_What you are asked to do_:
Your task is to transcribe all of the records exactly and leave out the pictures.

_Collected data_:
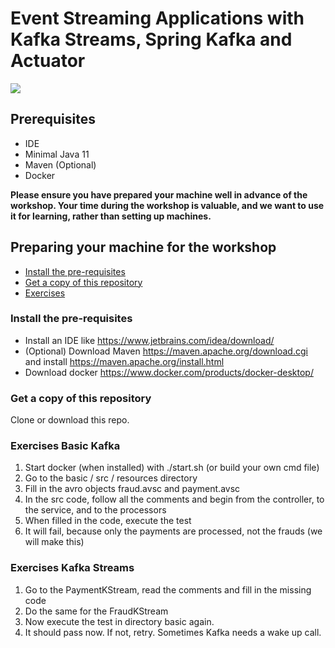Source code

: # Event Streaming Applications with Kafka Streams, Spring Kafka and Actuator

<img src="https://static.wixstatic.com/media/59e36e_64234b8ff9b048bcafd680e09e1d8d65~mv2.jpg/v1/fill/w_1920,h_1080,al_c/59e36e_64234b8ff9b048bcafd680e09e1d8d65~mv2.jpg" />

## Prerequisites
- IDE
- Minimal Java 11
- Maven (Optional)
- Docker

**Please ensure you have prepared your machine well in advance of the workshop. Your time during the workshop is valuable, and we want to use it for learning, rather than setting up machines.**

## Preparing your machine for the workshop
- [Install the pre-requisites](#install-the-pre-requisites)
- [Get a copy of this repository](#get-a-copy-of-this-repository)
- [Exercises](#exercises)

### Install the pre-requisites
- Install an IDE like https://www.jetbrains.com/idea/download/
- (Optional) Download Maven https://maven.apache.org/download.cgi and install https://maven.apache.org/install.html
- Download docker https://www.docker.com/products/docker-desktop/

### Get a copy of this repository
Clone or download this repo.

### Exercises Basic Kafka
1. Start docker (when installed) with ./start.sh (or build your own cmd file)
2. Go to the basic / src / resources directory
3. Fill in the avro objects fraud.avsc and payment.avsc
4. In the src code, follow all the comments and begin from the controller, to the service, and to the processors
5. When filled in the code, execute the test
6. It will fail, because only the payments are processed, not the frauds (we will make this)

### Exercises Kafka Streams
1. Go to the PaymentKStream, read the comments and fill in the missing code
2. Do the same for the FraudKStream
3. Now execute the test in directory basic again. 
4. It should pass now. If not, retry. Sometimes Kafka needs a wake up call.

_Your solution_:
Source code

: # Event Streaming Applications with Kafka Streams, Spring Kafka and Actuator

<img src="https://static.wixstatic.com/media/59e36e_64234b8ff9b048bcafd680e09e1d8d65~mv2.jpg/v1/fill/w_1920,h_1080,al_c/59e36e_64234b8ff9b048bcafd680e09e1d8d65~mv2.jpg" />

## Prerequisites
- IDE
- Minimal Java 11
- Maven (Optional)
- Docker

**Please ensure you have prepared your machine well in advance of the workshop. Your time during the workshop is valuable, and we want to use it for learning, rather than setting up machines.**

## Preparing your machine for the workshop
- [Install the pre-requisites](#install-the-pre-requisites)
- [Get a copy of this repository](#get-a-copy-of-this-repository)
- [Exercises](#exercises)

### Install the pre-requisites
- Install an IDE like https://www.jetbrains.com/idea/download/
- (Optional) Download Maven https://maven.apache.org/download.cgi and install https://maven.apache.org/install.html
- Download docker https://www.docker.com/products/docker-desktop/

### Get a copy of this repository
Clone or download this repo.

### Exercises Basic Kafka
1. Start docker (when installed) with ./start.sh (or build your own cmd file)
2. Go to the basic / src / resources directory
3. Fill in the avro objects fraud.avsc and payment.avsc
4. In the src code, follow all the comments and begin from the controller, to the service, and to the processors
5. When filled in the code, execute the test
6. It will fail, because only the payments are processed, not the frauds (we will make this)

### Exercises Kafka Streams
1. Go to the PaymentKStream, read the comments and fill in the missing code
2. Do the same for the FraudKStream
3. Now execute the test in directory basic again. 
4. It should pass now. If not, retry. Sometimes Kafka needs a wake up call.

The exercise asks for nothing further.